Teodorano
La Romagna Geografia e storia dell'ing. Emilio Rosetti (1894)
TEODORANO (Tudran), comune del mandamento di Meldola, cir condario e provincia di Forlì, diocesi di Bertinoro, Cesena e Sarsina, con una superficie montuosa e frastagliata 1 di 6510 ettari ed una popolazione di 2996.
Comprende, oltre la parrocchia di San Lorenzo di Teodorano con 1780 abitanti, le parrocchie esterne di Bagnolo, Castelnovo, Gualdo, San Paolo in Aquiliano e Valdinoce, tutte della diocesi di Bertinoro, poi là parrocchia di Casalbuono della diocesi di Cesena, e parte di quella di Petrella superiore della diocesi di Sarsina.
L'ufficio postale è a Meldola.
Il Castello di Teodorano si trova ad un'altezza di 356 metri sul livello del mare, sulla cresta appenninica tra il Rio Salso ed il Voltre, affluenti di destra del Ronco, e ad una distanza di 20 chilometri ad ostro-scirocco di Forlì.

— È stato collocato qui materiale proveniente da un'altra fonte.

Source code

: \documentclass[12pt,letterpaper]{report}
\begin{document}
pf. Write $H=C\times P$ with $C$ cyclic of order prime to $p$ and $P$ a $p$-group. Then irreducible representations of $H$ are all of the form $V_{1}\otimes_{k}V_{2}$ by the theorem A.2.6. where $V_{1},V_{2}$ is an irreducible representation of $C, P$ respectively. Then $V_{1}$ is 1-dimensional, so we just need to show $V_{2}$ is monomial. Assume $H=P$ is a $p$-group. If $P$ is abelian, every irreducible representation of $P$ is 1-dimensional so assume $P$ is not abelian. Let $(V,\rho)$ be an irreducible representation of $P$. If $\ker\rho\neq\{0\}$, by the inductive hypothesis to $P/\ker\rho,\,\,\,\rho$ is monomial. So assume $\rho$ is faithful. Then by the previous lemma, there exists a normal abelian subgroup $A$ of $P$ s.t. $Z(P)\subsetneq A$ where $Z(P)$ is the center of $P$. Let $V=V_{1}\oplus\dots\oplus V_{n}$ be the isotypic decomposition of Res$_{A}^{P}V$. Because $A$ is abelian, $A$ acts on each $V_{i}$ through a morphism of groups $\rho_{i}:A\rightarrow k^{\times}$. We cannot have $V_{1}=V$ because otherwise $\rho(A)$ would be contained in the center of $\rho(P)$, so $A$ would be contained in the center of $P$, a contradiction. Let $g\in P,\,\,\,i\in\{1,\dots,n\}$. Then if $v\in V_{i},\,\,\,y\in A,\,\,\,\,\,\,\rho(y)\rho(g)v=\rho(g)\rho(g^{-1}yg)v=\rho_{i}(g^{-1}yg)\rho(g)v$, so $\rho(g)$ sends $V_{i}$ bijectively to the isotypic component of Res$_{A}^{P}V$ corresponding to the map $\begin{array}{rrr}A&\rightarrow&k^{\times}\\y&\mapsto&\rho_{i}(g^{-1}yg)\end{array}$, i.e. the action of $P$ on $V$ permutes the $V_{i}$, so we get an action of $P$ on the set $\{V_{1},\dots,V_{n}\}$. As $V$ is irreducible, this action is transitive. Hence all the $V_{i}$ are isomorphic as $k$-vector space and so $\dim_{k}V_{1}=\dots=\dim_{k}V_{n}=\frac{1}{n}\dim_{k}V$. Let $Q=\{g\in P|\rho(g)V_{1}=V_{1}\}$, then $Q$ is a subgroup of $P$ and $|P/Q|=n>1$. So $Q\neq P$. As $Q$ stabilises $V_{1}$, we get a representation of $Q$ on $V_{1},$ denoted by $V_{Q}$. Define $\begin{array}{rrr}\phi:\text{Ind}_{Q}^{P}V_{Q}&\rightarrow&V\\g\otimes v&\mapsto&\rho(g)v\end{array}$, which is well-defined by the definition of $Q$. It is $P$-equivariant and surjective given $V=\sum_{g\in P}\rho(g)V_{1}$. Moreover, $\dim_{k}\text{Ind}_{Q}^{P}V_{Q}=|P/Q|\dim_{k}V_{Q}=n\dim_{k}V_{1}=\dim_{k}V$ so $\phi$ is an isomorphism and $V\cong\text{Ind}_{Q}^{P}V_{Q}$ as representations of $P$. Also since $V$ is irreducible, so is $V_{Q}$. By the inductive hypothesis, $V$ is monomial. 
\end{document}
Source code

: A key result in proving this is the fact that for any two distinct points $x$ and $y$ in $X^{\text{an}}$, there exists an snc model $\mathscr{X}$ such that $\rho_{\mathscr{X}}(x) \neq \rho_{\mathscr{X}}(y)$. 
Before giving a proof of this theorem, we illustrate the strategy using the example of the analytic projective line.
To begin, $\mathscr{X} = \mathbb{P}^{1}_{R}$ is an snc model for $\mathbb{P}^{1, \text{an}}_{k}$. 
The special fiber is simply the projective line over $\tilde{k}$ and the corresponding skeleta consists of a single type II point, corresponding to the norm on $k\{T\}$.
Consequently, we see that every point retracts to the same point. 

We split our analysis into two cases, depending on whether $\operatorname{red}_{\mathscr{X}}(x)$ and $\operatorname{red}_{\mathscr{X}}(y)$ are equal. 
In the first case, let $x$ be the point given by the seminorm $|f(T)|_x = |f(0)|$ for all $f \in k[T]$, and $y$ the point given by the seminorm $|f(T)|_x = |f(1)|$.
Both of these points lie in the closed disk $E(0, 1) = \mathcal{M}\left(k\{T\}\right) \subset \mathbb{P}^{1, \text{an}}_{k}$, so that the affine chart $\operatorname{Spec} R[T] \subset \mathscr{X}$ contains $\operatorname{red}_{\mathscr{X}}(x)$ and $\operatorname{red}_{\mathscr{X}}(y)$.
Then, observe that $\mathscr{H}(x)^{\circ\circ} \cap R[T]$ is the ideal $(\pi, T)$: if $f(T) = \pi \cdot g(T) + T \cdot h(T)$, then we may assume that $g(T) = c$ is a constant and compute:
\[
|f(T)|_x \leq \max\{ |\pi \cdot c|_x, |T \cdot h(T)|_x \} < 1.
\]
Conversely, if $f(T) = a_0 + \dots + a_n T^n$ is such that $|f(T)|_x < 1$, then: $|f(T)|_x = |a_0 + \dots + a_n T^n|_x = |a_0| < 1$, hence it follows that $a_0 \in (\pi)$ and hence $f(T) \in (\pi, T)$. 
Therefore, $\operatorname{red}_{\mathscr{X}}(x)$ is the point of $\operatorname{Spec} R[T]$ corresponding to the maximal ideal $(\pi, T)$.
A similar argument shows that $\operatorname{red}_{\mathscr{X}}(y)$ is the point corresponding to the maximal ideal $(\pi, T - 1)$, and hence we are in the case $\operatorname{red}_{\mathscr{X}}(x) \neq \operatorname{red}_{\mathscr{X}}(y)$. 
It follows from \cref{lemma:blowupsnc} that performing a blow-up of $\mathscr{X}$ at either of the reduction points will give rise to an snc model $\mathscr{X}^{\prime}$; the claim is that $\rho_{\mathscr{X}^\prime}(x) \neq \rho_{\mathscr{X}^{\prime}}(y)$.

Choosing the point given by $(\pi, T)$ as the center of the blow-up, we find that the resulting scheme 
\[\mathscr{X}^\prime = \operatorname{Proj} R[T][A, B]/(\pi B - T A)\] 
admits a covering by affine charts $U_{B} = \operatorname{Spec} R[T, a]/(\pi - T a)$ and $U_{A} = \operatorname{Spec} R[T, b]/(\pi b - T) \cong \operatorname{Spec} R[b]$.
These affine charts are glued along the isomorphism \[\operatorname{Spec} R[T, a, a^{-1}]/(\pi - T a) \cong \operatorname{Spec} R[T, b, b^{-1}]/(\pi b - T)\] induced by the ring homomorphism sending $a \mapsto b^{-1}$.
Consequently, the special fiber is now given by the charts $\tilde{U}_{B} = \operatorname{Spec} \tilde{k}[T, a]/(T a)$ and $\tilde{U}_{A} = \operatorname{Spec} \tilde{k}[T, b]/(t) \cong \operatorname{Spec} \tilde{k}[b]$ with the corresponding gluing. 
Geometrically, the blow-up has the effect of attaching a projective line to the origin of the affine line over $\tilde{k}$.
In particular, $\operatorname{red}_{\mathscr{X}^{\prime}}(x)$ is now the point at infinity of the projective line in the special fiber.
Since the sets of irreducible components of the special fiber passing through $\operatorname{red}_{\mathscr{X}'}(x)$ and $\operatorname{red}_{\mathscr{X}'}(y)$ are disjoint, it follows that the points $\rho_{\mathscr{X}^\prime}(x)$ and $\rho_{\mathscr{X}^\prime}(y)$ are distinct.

Entro le mura diroccate stanno rinchiuse la chiesa parrocchiale, la residenza comunale e poche altre case d'aspetto medioevale.
Dalla torre del castello, recentemente e malamente restaurata, si gode di una splendida vista sulla Romagna.
Questo castello fu anticamente possesso degli arcivescovi di Ravenna, e lo era ancora, quando venne maltrattato da Francesco Ordelaffi, che sospettava potesse tradirlo, durante la sua guerra col Papa.
Occupato da Lodovico Ordelaffi nel 1356, fu rilasciato poco dopo all'armata papalina.
Nel 1371 Castrum Tudorani con focolari 100 apparteneva di nuovo all'arcivescovo di Ravenna e nel 1440 fu saccheggiato dalle truppe del Visconti, comandate da Niccolò Piccinino, che aveva occupato Meldola.
Maltrattato ancora una volta da Cesare Borgia, ritornò alla chiesa di Ravenna, che nel 1822 lo cedette in enfiteusi ai conti Fabbri di Santa Sofia.